──────── PROVIDED ENTRIES ────────

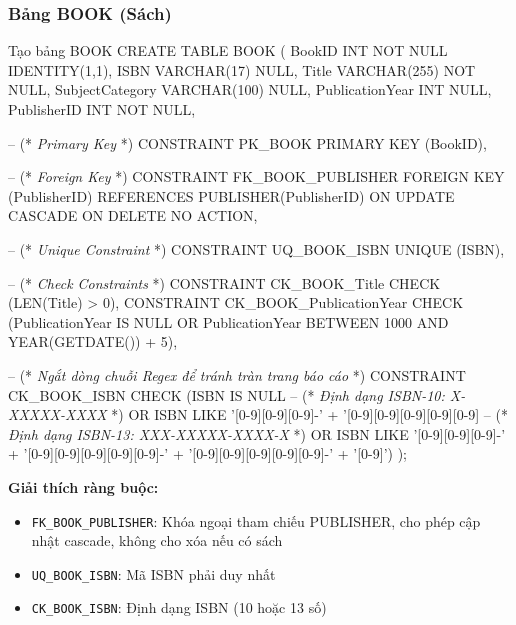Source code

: \documentclass[12pt,a4paper]{article}
\newcommand{\vncomment}[1]{\textit{\color{green!50!black}#1}}
\begin{document}
\subsubsection{Bảng BOOK (Sách)}
\begin{sqlcode}{Tạo bảng BOOK}
CREATE TABLE BOOK (
    BookID             INT            NOT NULL   IDENTITY(1,1),
    ISBN               VARCHAR(17)    NULL,
    Title              VARCHAR(255)   NOT NULL,
    SubjectCategory    VARCHAR(100)   NULL,
    PublicationYear    INT            NULL,
    PublisherID        INT            NOT NULL,

    -- (* \vncomment{Primary Key} *)
    CONSTRAINT PK_BOOK PRIMARY KEY (BookID),

    -- (* \vncomment{Foreign Key} *)
    CONSTRAINT FK_BOOK_PUBLISHER FOREIGN KEY (PublisherID)
        REFERENCES PUBLISHER(PublisherID)
        ON UPDATE CASCADE
        ON DELETE NO ACTION,

    -- (* \vncomment{Unique Constraint} *)
    CONSTRAINT UQ_BOOK_ISBN UNIQUE (ISBN),

    -- (* \vncomment{Check Constraints} *)
    CONSTRAINT CK_BOOK_Title
        CHECK (LEN(Title) > 0),
    CONSTRAINT CK_BOOK_PublicationYear
        CHECK (PublicationYear IS NULL
               OR PublicationYear BETWEEN 1000 AND YEAR(GETDATE()) + 5),
    
    -- (* \vncomment{Ngắt dòng chuỗi Regex để tránh tràn trang báo cáo} *)
    CONSTRAINT CK_BOOK_ISBN
        CHECK (ISBN IS NULL
               -- (* \vncomment{Định dạng ISBN-10: X-XXXXX-XXXX} *)
               OR ISBN LIKE '[0-9][0-9][0-9]-' + 
                            '[0-9][0-9][0-9][0-9][0-9]%
               -- (* \vncomment{Định dạng ISBN-13: XXX-XXXXX-XXXX-X} *)
               OR ISBN LIKE '[0-9][0-9][0-9]-' + 
                            '[0-9][0-9][0-9][0-9][0-9]-' +
                            '[0-9][0-9][0-9][0-9][0-9]-' +
                            '[0-9]')
);
\end{sqlcode}

\textbf{Giải thích ràng buộc:}
\begin{itemize}
    \item \texttt{FK\_BOOK\_PUBLISHER}: Khóa ngoại tham chiếu PUBLISHER, cho phép cập nhật cascade, không cho xóa nếu có sách
    \item \texttt{UQ\_BOOK\_ISBN}: Mã ISBN phải duy nhất
    \item \texttt{CK\_BOOK\_ISBN}: Định dạng ISBN (10 hoặc 13 số)
\end{itemize}
\end{document}
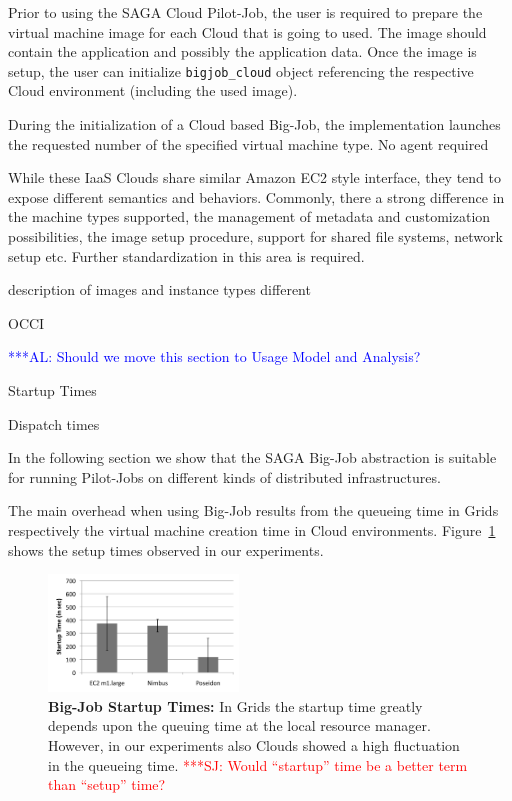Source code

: \documentclass[conference,final]{IEEEtran}
\newcommand{\alnote}[1]{ {\textcolor{blue} { ***AL: #1 }}}
\newcommand{\jhanote}[1]{ {\textcolor{red} { ***SJ: #1 }}}
\newcommand{\alnote}[1]{}
\newcommand{\jhanote}[1]{}
\begin{document}
Prior to using the SAGA Cloud Pilot-Job, the user is required to
prepare the virtual machine image for each Cloud that is going to
used. The image should contain the application and possibly the
application data. Once the image is setup, the user can initialize
\texttt{bigjob\_cloud} object referencing the respective Cloud
environment (including the used image).

During the initialization of a Cloud based Big-Job, the implementation
launches the requested number of the specified virtual machine type.
No agent required

While these IaaS Clouds share similar Amazon EC2 style interface, they
tend to expose different semantics and behaviors. Commonly, there a
strong difference in the machine types supported, the management of
metadata and customization possibilities, the image setup procedure,
support for shared file systems, network setup etc. Further
standardization in this area is required.


description of images and instance types different

OCCI


\alnote{Should we move this section to Usage Model and Analysis?}

Startup Times

Dispatch times

In the following section we show that the SAGA Big-Job abstraction is
suitable for running Pilot-Jobs on different kinds of distributed
infrastructures.

The main overhead when using Big-Job results from the queueing time in Grids respectively the virtual 
machine creation time in Cloud environments. Figure~\ref{fig:performance_setup_time} shows the setup
times observed in our experiments. 
\begin{figure}[htbp]
    \centering
        \includegraphics[width=0.45\textwidth]{performance/setup_time_xls.pdf}
    \caption{\textbf{Big-Job Startup Times:} In Grids the startup time
      greatly depends upon the queuing time at the local resource
      manager. However, in our experiments also Clouds showed a high
      fluctuation in the queueing time. \jhanote{Would ``startup''
        time be a better term than ``setup'' time?}}
    \label{fig:performance_setup_time}
\end{figure}
\end{document}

────────

_EXERCISE BRIEF_:
Retype each line above exactly. Leave the images out.

_EXERCISE ANSWER_:
Source code

: \documentclass[12pt,a4paper]{article}
\newcommand{\vncomment}[1]{\textit{\color{green!50!black}#1}}
\begin{document}
\subsubsection{Bảng BOOK (Sách)}
\begin{sqlcode}{Tạo bảng BOOK}
CREATE TABLE BOOK (
    BookID             INT            NOT NULL   IDENTITY(1,1),
    ISBN               VARCHAR(17)    NULL,
    Title              VARCHAR(255)   NOT NULL,
    SubjectCategory    VARCHAR(100)   NULL,
    PublicationYear    INT            NULL,
    PublisherID        INT            NOT NULL,

    -- (* \vncomment{Primary Key} *)
    CONSTRAINT PK_BOOK PRIMARY KEY (BookID),

    -- (* \vncomment{Foreign Key} *)
    CONSTRAINT FK_BOOK_PUBLISHER FOREIGN KEY (PublisherID)
        REFERENCES PUBLISHER(PublisherID)
        ON UPDATE CASCADE
        ON DELETE NO ACTION,

    -- (* \vncomment{Unique Constraint} *)
    CONSTRAINT UQ_BOOK_ISBN UNIQUE (ISBN),

    -- (* \vncomment{Check Constraints} *)
    CONSTRAINT CK_BOOK_Title
        CHECK (LEN(Title) > 0),
    CONSTRAINT CK_BOOK_PublicationYear
        CHECK (PublicationYear IS NULL
               OR PublicationYear BETWEEN 1000 AND YEAR(GETDATE()) + 5),
    
    -- (* \vncomment{Ngắt dòng chuỗi Regex để tránh tràn trang báo cáo} *)
    CONSTRAINT CK_BOOK_ISBN
        CHECK (ISBN IS NULL
               -- (* \vncomment{Định dạng ISBN-10: X-XXXXX-XXXX} *)
               OR ISBN LIKE '[0-9][0-9][0-9]-' + 
                            '[0-9][0-9][0-9][0-9][0-9]%
               -- (* \vncomment{Định dạng ISBN-13: XXX-XXXXX-XXXX-X} *)
               OR ISBN LIKE '[0-9][0-9][0-9]-' + 
                            '[0-9][0-9][0-9][0-9][0-9]-' +
                            '[0-9][0-9][0-9][0-9][0-9]-' +
                            '[0-9]')
);
\end{sqlcode}

\textbf{Giải thích ràng buộc:}
\begin{itemize}
    \item \texttt{FK\_BOOK\_PUBLISHER}: Khóa ngoại tham chiếu PUBLISHER, cho phép cập nhật cascade, không cho xóa nếu có sách
    \item \texttt{UQ\_BOOK\_ISBN}: Mã ISBN phải duy nhất
    \item \texttt{CK\_BOOK\_ISBN}: Định dạng ISBN (10 hoặc 13 số)
\end{itemize}
\end{document}
Source code

: \documentclass[conference,final]{IEEEtran}
\newcommand{\alnote}[1]{ {\textcolor{blue} { ***AL: #1 }}}
\newcommand{\jhanote}[1]{ {\textcolor{red} { ***SJ: #1 }}}
\newcommand{\alnote}[1]{}
\newcommand{\jhanote}[1]{}
\begin{document}
Prior to using the SAGA Cloud Pilot-Job, the user is required to
prepare the virtual machine image for each Cloud that is going to
used. The image should contain the application and possibly the
application data. Once the image is setup, the user can initialize
\texttt{bigjob\_cloud} object referencing the respective Cloud
environment (including the used image).

During the initialization of a Cloud based Big-Job, the implementation
launches the requested number of the specified virtual machine type.
No agent required

While these IaaS Clouds share similar Amazon EC2 style interface, they
tend to expose different semantics and behaviors. Commonly, there a
strong difference in the machine types supported, the management of
metadata and customization possibilities, the image setup procedure,
support for shared file systems, network setup etc. Further
standardization in this area is required.


description of images and instance types different

OCCI


\alnote{Should we move this section to Usage Model and Analysis?}

Startup Times

Dispatch times

In the following section we show that the SAGA Big-Job abstraction is
suitable for running Pilot-Jobs on different kinds of distributed
infrastructures.

The main overhead when using Big-Job results from the queueing time in Grids respectively the virtual 
machine creation time in Cloud environments. Figure~\ref{fig:performance_setup_time} shows the setup
times observed in our experiments. 
\begin{figure}[htbp]
    \centering
        \includegraphics[width=0.45\textwidth]{performance/setup_time_xls.pdf}
    \caption{\textbf{Big-Job Startup Times:} In Grids the startup time
      greatly depends upon the queuing time at the local resource
      manager. However, in our experiments also Clouds showed a high
      fluctuation in the queueing time. \jhanote{Would ``startup''
        time be a better term than ``setup'' time?}}
    \label{fig:performance_setup_time}
\end{figure}
\end{document}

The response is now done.